*** Block opens ***
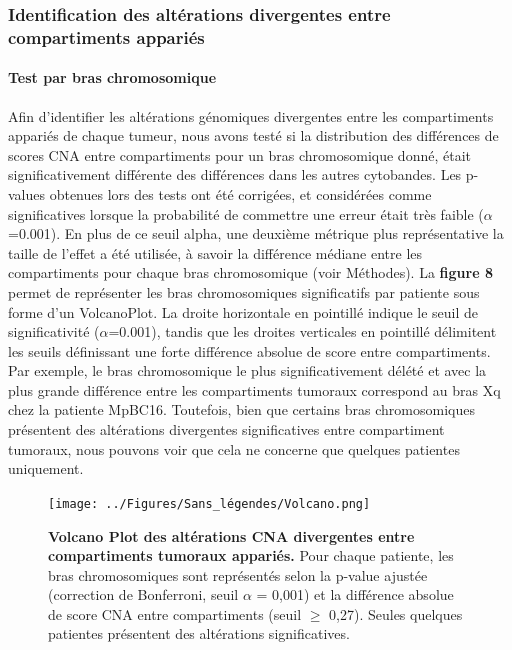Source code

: \documentclass[11pt]{article}
\begin{document}
\subsubsection{Identification des altérations divergentes entre compartiments appariés}

\paragraph{Test par bras chromosomique}

Afin d’identifier les altérations génomiques divergentes entre les compartiments appariés de chaque tumeur, nous avons testé si la distribution des différences de scores CNA entre compartiments pour un bras chromosomique donné, était significativement différente des différences dans les autres cytobandes. Les p-values obtenues lors des tests ont été corrigées, et considérées comme significatives lorsque la probabilité de commettre une erreur était très faible ($\alpha$=0.001). En plus de ce seuil alpha, une deuxième métrique plus représentative la taille de l’effet a été utilisée, à savoir la différence médiane entre les compartiments pour chaque bras chromosomique (voir Méthodes). La \textbf{figure 8} permet de représenter les bras chromosomiques significatifs par patiente sous forme d’un VolcanoPlot. La droite horizontale en pointillé indique le seuil de significativité ($\alpha$=0.001), tandis que les droites verticales en pointillé délimitent les seuils définissant une forte différence absolue de score entre compartiments. Par exemple, le bras chromosomique le plus significativement délété et avec la plus grande différence entre les compartiments tumoraux correspond au bras Xq chez la patiente MpBC16. Toutefois, bien que certains bras chromosomiques présentent des altérations divergentes significatives entre compartiment tumoraux, nous pouvons voir que cela ne concerne que quelques patientes uniquement.

\begin{figure}[H]
    \centering
    \texttt{[image: ../Figures/Sans\_légendes/Volcano.png]}
    \caption[\textbf{Figure 8 : Volcano Plot des altérations CNA divergentes entre compartiments tumoraux appariés.}]{\footnotesize \textbf{Volcano Plot des altérations CNA divergentes entre compartiments tumoraux appariés.} Pour chaque patiente, les bras chromosomiques sont représentés selon la p-value ajustée (correction de Bonferroni, seuil $\alpha$ = 0,001) et la différence absolue de score CNA entre compartiments (seuil $\ge$ 0,27). Seules quelques patientes présentent des altérations significatives.}
    \label{fig:fig8}
\end{figure}
\end{document}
*** Block closes ***
TASK TO CARRY OUT: Write out the entries above verbatim, without pictures.

SOLUTION:
Source code

: \documentclass[11pt]{article}
\begin{document}
\subsubsection{Identification des altérations divergentes entre compartiments appariés}

\paragraph{Test par bras chromosomique}

Afin d’identifier les altérations génomiques divergentes entre les compartiments appariés de chaque tumeur, nous avons testé si la distribution des différences de scores CNA entre compartiments pour un bras chromosomique donné, était significativement différente des différences dans les autres cytobandes. Les p-values obtenues lors des tests ont été corrigées, et considérées comme significatives lorsque la probabilité de commettre une erreur était très faible ($\alpha$=0.001). En plus de ce seuil alpha, une deuxième métrique plus représentative la taille de l’effet a été utilisée, à savoir la différence médiane entre les compartiments pour chaque bras chromosomique (voir Méthodes). La \textbf{figure 8} permet de représenter les bras chromosomiques significatifs par patiente sous forme d’un VolcanoPlot. La droite horizontale en pointillé indique le seuil de significativité ($\alpha$=0.001), tandis que les droites verticales en pointillé délimitent les seuils définissant une forte différence absolue de score entre compartiments. Par exemple, le bras chromosomique le plus significativement délété et avec la plus grande différence entre les compartiments tumoraux correspond au bras Xq chez la patiente MpBC16. Toutefois, bien que certains bras chromosomiques présentent des altérations divergentes significatives entre compartiment tumoraux, nous pouvons voir que cela ne concerne que quelques patientes uniquement.

\begin{figure}[H]
    \centering
    \texttt{[image: ../Figures/Sans\_légendes/Volcano.png]}
    \caption[\textbf{Figure 8 : Volcano Plot des altérations CNA divergentes entre compartiments tumoraux appariés.}]{\footnotesize \textbf{Volcano Plot des altérations CNA divergentes entre compartiments tumoraux appariés.} Pour chaque patiente, les bras chromosomiques sont représentés selon la p-value ajustée (correction de Bonferroni, seuil $\alpha$ = 0,001) et la différence absolue de score CNA entre compartiments (seuil $\ge$ 0,27). Seules quelques patientes présentent des altérations significatives.}
    \label{fig:fig8}
\end{figure}
\end{document}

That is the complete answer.